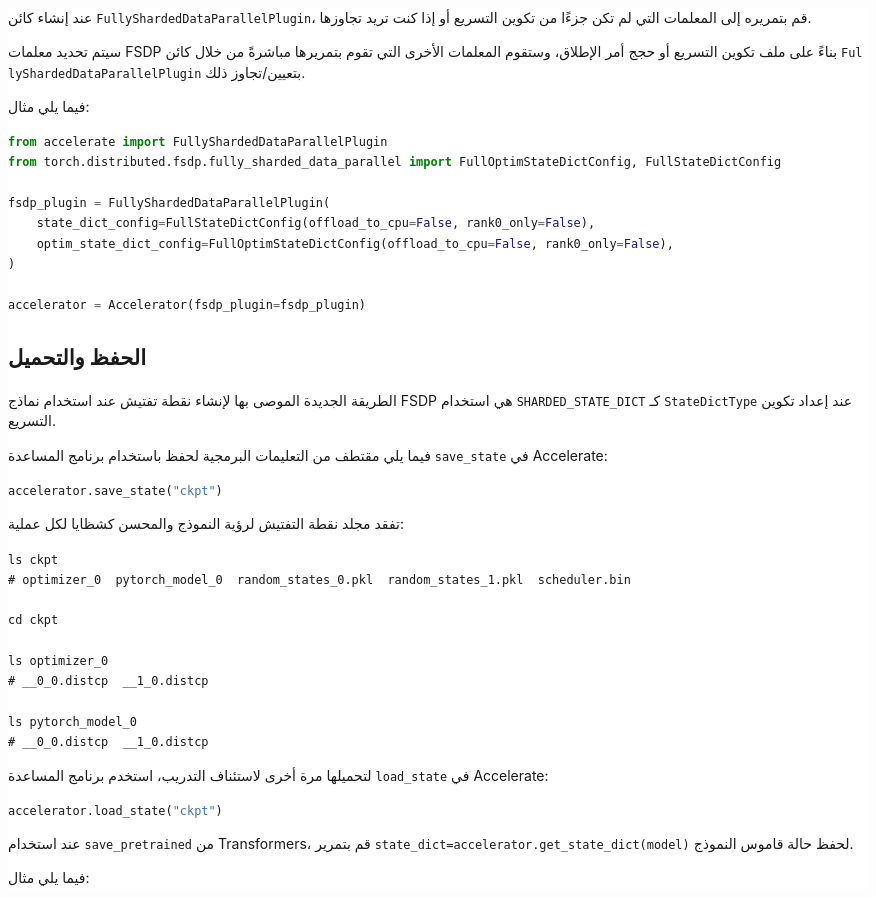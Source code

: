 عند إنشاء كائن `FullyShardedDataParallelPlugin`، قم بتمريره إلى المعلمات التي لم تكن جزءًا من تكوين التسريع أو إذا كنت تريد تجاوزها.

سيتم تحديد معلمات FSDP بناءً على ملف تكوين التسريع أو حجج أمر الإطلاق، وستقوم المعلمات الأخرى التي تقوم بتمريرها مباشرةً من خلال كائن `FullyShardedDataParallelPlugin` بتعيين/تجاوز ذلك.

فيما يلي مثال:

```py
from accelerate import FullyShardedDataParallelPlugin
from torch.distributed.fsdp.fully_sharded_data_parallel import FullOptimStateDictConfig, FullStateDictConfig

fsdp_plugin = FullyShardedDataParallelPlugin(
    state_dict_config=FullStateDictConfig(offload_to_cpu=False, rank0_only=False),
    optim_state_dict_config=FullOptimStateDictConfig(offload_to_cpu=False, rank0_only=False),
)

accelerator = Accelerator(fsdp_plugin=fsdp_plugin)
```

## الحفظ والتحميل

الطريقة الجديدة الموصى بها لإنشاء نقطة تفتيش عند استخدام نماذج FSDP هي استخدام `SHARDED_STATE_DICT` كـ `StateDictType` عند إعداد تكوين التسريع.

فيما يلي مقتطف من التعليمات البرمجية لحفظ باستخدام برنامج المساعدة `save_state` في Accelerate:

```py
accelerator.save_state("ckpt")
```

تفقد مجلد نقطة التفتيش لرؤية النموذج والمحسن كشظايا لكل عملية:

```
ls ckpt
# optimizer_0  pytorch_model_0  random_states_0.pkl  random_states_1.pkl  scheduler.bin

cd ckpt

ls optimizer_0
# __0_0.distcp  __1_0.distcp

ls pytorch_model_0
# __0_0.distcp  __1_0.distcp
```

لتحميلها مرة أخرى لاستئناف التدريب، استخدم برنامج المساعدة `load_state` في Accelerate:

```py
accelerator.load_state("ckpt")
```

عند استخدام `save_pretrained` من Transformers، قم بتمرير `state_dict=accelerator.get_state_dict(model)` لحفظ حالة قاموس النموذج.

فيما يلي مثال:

___

◆ What the task requires ◆
Write out the records shown above exactly, but do not include any images.

◆ Exercise response ◆
Source code

: عند إنشاء كائن `FullyShardedDataParallelPlugin`، قم بتمريره إلى المعلمات التي لم تكن جزءًا من تكوين التسريع أو إذا كنت تريد تجاوزها.

سيتم تحديد معلمات FSDP بناءً على ملف تكوين التسريع أو حجج أمر الإطلاق، وستقوم المعلمات الأخرى التي تقوم بتمريرها مباشرةً من خلال كائن `FullyShardedDataParallelPlugin` بتعيين/تجاوز ذلك.

فيما يلي مثال:

```py
from accelerate import FullyShardedDataParallelPlugin
from torch.distributed.fsdp.fully_sharded_data_parallel import FullOptimStateDictConfig, FullStateDictConfig

fsdp_plugin = FullyShardedDataParallelPlugin(
    state_dict_config=FullStateDictConfig(offload_to_cpu=False, rank0_only=False),
    optim_state_dict_config=FullOptimStateDictConfig(offload_to_cpu=False, rank0_only=False),
)

accelerator = Accelerator(fsdp_plugin=fsdp_plugin)
```

## الحفظ والتحميل

الطريقة الجديدة الموصى بها لإنشاء نقطة تفتيش عند استخدام نماذج FSDP هي استخدام `SHARDED_STATE_DICT` كـ `StateDictType` عند إعداد تكوين التسريع.

فيما يلي مقتطف من التعليمات البرمجية لحفظ باستخدام برنامج المساعدة `save_state` في Accelerate:

```py
accelerator.save_state("ckpt")
```

تفقد مجلد نقطة التفتيش لرؤية النموذج والمحسن كشظايا لكل عملية:

```
ls ckpt
# optimizer_0  pytorch_model_0  random_states_0.pkl  random_states_1.pkl  scheduler.bin

cd ckpt

ls optimizer_0
# __0_0.distcp  __1_0.distcp

ls pytorch_model_0
# __0_0.distcp  __1_0.distcp
```

لتحميلها مرة أخرى لاستئناف التدريب، استخدم برنامج المساعدة `load_state` في Accelerate:

```py
accelerator.load_state("ckpt")
```

عند استخدام `save_pretrained` من Transformers، قم بتمرير `state_dict=accelerator.get_state_dict(model)` لحفظ حالة قاموس النموذج.

فيما يلي مثال:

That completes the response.